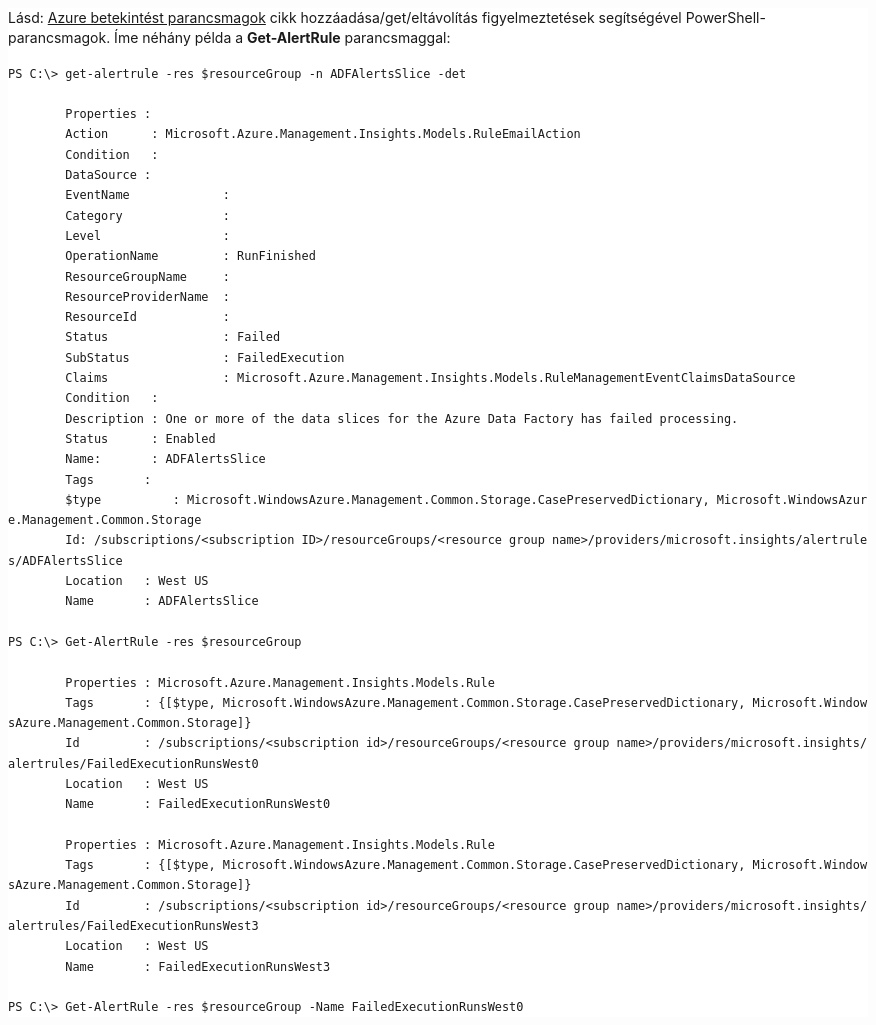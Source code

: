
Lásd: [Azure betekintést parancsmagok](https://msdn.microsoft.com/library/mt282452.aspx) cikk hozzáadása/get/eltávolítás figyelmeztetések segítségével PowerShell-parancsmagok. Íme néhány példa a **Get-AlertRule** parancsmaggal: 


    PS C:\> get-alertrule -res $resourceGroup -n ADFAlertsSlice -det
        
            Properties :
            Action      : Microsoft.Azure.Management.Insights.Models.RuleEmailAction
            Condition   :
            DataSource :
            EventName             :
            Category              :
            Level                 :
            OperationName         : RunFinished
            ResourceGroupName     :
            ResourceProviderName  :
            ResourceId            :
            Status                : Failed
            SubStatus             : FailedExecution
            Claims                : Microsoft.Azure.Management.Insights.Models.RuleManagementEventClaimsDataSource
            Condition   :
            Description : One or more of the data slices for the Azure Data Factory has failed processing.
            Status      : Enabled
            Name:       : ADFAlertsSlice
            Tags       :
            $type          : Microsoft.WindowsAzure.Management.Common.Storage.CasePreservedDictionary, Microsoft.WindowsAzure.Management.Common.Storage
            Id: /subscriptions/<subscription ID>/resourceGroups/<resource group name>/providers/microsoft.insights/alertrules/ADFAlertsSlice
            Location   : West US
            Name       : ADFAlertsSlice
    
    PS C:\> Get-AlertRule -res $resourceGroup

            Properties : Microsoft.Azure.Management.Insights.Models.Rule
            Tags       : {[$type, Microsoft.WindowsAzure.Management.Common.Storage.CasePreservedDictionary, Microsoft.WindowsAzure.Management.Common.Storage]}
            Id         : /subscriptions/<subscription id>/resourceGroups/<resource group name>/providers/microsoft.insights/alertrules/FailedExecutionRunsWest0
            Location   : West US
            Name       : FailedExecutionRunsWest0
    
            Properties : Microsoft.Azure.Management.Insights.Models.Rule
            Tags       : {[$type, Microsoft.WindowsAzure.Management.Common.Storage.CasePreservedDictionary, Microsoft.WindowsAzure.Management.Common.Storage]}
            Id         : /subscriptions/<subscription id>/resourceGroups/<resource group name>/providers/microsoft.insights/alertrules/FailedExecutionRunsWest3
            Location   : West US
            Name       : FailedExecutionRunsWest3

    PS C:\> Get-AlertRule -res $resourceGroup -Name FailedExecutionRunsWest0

▶ _Instructions to follow_: Lines in the records above that carry the word "ADFAlertsSlice" are to be located and copied.

▶ _Solution to the problem_:
    PS C:\> get-alertrule -res $resourceGroup -n ADFAlertsSlice -det
            Name:       : ADFAlertsSlice
            Id: /subscriptions/<subscription ID>/resourceGroups/<resource group name>/providers/microsoft.insights/alertrules/ADFAlertsSlice
            Name       : ADFAlertsSlice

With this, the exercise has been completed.